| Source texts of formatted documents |

=-=-=-=-=

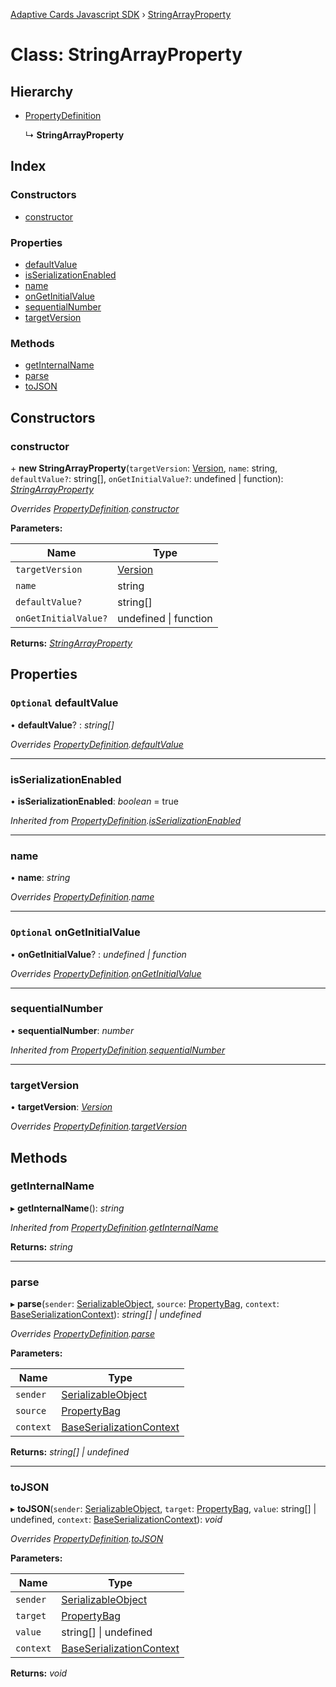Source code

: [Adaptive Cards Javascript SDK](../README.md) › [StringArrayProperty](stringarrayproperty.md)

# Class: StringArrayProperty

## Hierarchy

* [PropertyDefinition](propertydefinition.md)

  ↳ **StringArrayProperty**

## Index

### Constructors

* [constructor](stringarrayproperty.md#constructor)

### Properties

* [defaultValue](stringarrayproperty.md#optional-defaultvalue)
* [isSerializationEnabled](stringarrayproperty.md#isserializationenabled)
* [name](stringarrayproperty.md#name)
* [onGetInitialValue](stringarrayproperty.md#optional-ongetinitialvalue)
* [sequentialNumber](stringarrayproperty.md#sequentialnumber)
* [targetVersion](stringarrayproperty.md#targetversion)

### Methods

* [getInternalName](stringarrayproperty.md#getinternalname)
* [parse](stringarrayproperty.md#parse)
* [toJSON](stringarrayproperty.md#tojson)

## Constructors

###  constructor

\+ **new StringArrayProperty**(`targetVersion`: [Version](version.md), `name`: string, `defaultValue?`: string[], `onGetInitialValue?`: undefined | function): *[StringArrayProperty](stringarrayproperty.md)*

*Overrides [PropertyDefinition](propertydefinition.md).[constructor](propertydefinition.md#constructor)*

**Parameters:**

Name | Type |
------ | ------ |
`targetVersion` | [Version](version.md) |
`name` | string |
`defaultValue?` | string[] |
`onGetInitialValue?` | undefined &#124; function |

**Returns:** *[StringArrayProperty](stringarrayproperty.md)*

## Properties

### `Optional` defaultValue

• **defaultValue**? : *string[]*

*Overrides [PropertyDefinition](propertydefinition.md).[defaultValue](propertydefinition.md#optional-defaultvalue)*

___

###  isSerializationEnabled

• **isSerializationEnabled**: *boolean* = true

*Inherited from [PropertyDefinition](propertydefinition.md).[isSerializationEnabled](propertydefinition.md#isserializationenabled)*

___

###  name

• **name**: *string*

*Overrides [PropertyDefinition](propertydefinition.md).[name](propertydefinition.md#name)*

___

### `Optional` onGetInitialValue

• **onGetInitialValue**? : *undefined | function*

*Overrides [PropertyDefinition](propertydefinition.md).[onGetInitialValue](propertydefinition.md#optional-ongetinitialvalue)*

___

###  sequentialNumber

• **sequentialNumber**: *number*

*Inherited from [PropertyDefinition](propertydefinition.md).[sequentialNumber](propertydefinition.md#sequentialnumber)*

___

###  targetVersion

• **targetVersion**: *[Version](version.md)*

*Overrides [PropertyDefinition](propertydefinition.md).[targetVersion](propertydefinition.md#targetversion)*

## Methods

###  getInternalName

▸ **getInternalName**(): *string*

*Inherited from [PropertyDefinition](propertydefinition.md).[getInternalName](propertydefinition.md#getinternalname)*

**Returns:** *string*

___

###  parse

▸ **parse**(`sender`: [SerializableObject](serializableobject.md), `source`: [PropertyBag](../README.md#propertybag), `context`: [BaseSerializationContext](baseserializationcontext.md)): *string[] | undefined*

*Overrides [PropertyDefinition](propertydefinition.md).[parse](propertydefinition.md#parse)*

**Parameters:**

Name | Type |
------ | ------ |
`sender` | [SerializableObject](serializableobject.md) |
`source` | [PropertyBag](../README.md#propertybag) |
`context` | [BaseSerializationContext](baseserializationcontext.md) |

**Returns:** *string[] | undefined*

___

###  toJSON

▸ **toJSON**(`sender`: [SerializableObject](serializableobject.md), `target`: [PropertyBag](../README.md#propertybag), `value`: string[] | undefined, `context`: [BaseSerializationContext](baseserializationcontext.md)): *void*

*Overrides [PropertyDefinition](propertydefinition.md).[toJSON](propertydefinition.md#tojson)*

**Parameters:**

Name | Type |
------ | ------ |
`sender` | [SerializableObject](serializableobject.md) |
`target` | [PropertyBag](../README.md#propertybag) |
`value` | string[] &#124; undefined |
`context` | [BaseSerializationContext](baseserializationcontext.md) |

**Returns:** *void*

=-=-=-=-=

| HOW TO COMPLETE THIS TASK |
Could you transcribe the records above exactly, leaving every picture out?

| REPLY TO THE EXERCISE |
Source code

: [Adaptive Cards Javascript SDK](../README.md) › [StringArrayProperty](stringarrayproperty.md)

# Class: StringArrayProperty

## Hierarchy

* [PropertyDefinition](propertydefinition.md)

  ↳ **StringArrayProperty**

## Index

### Constructors

* [constructor](stringarrayproperty.md#constructor)

### Properties

* [defaultValue](stringarrayproperty.md#optional-defaultvalue)
* [isSerializationEnabled](stringarrayproperty.md#isserializationenabled)
* [name](stringarrayproperty.md#name)
* [onGetInitialValue](stringarrayproperty.md#optional-ongetinitialvalue)
* [sequentialNumber](stringarrayproperty.md#sequentialnumber)
* [targetVersion](stringarrayproperty.md#targetversion)

### Methods

* [getInternalName](stringarrayproperty.md#getinternalname)
* [parse](stringarrayproperty.md#parse)
* [toJSON](stringarrayproperty.md#tojson)

## Constructors

###  constructor

\+ **new StringArrayProperty**(`targetVersion`: [Version](version.md), `name`: string, `defaultValue?`: string[], `onGetInitialValue?`: undefined | function): *[StringArrayProperty](stringarrayproperty.md)*

*Overrides [PropertyDefinition](propertydefinition.md).[constructor](propertydefinition.md#constructor)*

**Parameters:**

Name | Type |
------ | ------ |
`targetVersion` | [Version](version.md) |
`name` | string |
`defaultValue?` | string[] |
`onGetInitialValue?` | undefined &#124; function |

**Returns:** *[StringArrayProperty](stringarrayproperty.md)*

## Properties

### `Optional` defaultValue

• **defaultValue**? : *string[]*

*Overrides [PropertyDefinition](propertydefinition.md).[defaultValue](propertydefinition.md#optional-defaultvalue)*

___

###  isSerializationEnabled

• **isSerializationEnabled**: *boolean* = true

*Inherited from [PropertyDefinition](propertydefinition.md).[isSerializationEnabled](propertydefinition.md#isserializationenabled)*

___

###  name

• **name**: *string*

*Overrides [PropertyDefinition](propertydefinition.md).[name](propertydefinition.md#name)*

___

### `Optional` onGetInitialValue

• **onGetInitialValue**? : *undefined | function*

*Overrides [PropertyDefinition](propertydefinition.md).[onGetInitialValue](propertydefinition.md#optional-ongetinitialvalue)*

___

###  sequentialNumber

• **sequentialNumber**: *number*

*Inherited from [PropertyDefinition](propertydefinition.md).[sequentialNumber](propertydefinition.md#sequentialnumber)*

___

###  targetVersion

• **targetVersion**: *[Version](version.md)*

*Overrides [PropertyDefinition](propertydefinition.md).[targetVersion](propertydefinition.md#targetversion)*

## Methods

###  getInternalName

▸ **getInternalName**(): *string*

*Inherited from [PropertyDefinition](propertydefinition.md).[getInternalName](propertydefinition.md#getinternalname)*

**Returns:** *string*

___

###  parse

▸ **parse**(`sender`: [SerializableObject](serializableobject.md), `source`: [PropertyBag](../README.md#propertybag), `context`: [BaseSerializationContext](baseserializationcontext.md)): *string[] | undefined*

*Overrides [PropertyDefinition](propertydefinition.md).[parse](propertydefinition.md#parse)*

**Parameters:**

Name | Type |
------ | ------ |
`sender` | [SerializableObject](serializableobject.md) |
`source` | [PropertyBag](../README.md#propertybag) |
`context` | [BaseSerializationContext](baseserializationcontext.md) |

**Returns:** *string[] | undefined*

___

###  toJSON

▸ **toJSON**(`sender`: [SerializableObject](serializableobject.md), `target`: [PropertyBag](../README.md#propertybag), `value`: string[] | undefined, `context`: [BaseSerializationContext](baseserializationcontext.md)): *void*

*Overrides [PropertyDefinition](propertydefinition.md).[toJSON](propertydefinition.md#tojson)*

**Parameters:**

Name | Type |
------ | ------ |
`sender` | [SerializableObject](serializableobject.md) |
`target` | [PropertyBag](../README.md#propertybag) |
`value` | string[] &#124; undefined |
`context` | [BaseSerializationContext](baseserializationcontext.md) |

**Returns:** *void*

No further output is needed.